I would say that the mind is multifunctional, the mind is conditioned according to various factors and emotionally gets attached to its conditioning. Yes, definitely anyway it’s I, me, ego (there’s no point in being fussy about the name, we know what it is)that is responsible for its attachment.

Is there a such a thing as a mind without its conditioning, or is there conditioning that is necessary for survival, and conditioning that sustains the illusion of self and of time?

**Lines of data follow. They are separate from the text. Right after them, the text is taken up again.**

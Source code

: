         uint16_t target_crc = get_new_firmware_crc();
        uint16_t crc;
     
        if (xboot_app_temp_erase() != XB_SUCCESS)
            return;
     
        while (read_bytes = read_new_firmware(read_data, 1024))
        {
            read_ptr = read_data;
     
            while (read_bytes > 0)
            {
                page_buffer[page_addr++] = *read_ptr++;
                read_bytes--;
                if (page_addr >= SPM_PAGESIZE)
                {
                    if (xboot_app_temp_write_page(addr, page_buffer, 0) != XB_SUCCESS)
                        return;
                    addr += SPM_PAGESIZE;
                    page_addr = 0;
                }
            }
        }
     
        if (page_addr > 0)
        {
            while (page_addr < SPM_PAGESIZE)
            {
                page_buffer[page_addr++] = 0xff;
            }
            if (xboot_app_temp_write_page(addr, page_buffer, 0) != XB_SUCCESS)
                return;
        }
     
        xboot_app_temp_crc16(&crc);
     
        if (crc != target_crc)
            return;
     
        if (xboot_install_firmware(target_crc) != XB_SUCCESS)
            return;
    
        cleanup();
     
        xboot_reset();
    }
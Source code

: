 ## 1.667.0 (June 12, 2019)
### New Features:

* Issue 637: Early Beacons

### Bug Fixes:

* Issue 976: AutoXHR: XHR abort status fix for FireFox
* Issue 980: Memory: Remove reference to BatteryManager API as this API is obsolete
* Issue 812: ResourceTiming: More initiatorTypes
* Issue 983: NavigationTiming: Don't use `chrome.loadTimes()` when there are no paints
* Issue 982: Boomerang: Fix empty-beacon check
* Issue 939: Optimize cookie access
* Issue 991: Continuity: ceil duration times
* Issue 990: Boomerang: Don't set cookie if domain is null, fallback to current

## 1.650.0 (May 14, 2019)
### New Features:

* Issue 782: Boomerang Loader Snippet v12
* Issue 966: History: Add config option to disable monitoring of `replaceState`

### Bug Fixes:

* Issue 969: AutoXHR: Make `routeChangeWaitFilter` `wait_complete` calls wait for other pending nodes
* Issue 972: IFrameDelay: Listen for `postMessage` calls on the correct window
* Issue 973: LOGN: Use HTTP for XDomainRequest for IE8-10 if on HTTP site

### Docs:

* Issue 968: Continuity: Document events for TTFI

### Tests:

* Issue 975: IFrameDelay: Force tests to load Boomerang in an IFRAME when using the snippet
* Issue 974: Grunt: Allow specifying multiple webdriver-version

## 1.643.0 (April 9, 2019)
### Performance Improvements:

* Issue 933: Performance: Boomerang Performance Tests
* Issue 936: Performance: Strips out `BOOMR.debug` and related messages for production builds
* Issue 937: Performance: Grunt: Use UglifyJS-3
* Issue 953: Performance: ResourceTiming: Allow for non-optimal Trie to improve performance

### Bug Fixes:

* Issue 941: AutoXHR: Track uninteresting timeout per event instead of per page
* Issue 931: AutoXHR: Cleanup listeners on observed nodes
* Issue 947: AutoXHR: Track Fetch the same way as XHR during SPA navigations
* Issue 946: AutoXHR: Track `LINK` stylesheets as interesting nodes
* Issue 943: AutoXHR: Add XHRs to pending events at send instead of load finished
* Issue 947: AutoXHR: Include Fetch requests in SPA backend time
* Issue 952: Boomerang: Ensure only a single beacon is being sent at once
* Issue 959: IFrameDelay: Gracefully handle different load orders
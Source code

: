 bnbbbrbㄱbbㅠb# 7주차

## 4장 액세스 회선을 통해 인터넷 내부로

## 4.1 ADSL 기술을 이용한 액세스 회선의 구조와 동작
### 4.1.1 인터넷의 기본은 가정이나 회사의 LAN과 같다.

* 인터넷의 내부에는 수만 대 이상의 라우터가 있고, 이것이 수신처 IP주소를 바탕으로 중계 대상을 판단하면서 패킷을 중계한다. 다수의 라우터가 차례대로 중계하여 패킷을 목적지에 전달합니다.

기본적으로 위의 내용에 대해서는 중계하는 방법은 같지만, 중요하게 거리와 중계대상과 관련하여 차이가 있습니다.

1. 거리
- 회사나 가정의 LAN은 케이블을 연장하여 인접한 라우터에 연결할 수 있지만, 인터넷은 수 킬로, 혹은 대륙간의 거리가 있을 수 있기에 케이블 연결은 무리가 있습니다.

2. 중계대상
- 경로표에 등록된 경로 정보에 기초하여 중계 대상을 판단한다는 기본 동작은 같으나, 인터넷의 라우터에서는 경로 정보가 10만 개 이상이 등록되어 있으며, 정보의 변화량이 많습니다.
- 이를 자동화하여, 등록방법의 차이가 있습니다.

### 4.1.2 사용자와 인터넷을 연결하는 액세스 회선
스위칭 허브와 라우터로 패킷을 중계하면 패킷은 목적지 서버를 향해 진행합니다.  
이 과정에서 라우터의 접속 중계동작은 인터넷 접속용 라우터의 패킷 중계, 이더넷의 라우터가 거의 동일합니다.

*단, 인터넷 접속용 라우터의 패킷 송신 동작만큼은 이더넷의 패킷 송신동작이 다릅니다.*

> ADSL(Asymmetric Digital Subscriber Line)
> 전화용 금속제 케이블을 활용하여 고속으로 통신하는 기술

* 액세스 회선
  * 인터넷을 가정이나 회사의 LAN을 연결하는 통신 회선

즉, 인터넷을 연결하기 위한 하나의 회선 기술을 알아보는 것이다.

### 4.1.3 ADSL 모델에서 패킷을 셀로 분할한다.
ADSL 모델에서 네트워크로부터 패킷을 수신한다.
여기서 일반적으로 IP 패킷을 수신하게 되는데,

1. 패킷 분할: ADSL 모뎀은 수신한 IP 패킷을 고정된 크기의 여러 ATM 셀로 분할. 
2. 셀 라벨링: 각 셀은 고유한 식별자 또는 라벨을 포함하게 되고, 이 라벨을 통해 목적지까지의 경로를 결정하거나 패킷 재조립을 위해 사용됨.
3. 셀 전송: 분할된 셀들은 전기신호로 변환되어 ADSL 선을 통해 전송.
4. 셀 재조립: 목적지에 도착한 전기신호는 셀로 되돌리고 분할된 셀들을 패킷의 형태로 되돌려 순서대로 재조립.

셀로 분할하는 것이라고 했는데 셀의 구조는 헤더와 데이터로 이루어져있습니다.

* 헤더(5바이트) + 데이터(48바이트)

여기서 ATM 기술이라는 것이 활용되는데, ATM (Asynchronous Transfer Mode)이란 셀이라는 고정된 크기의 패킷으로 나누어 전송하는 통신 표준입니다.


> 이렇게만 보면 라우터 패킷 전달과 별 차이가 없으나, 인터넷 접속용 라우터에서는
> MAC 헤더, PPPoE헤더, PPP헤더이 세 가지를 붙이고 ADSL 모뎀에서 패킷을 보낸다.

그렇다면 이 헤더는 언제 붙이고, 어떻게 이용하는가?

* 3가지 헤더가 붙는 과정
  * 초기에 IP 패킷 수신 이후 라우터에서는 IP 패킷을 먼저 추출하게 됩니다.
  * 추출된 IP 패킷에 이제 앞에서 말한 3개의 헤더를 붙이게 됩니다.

What is our life all about? Here is such a question. And any answer will immediately kill the question, whether the answer comes today, tomorrow or ten years later. But a mind that is serious about the question must be attentive, watchful, careful and sensitive. The quality of such a mind is then both the answer and the question working together, not separated by thought into two dead components. A seeking mind is a dead mind.

Inquiry,
I’m afraid you’re using your imagination to turn the mind into an independent entity. Mind is just an English word we use to identify a reality we’re aware of and which makes up human existence. In different languages the mind is translated differently, for example in French they say ‘esprit’ but the equivalent English ‘spirit’ does sound very limiting in meaning to convey the idea of mind. The Latin maxim ‘mens sana in corpore sano’ just identifies two parts in the human existence ‘corpus’ like the physical part and ‘mens’ as the mental part, that’s all. What we need is a sane mind, of course to start with we need it with the inbuilt faculties for us to survive, I wouldn’t call it conditioning, Conditioning is all that is added and which can change over time and this means of course that the self changes over time.

That isn’t accurate. The word “mind” is commonly used to refer to the cognitive process. which involves the intellect primarily, and emotion, inevitably; what Krishnamurti called “thought”.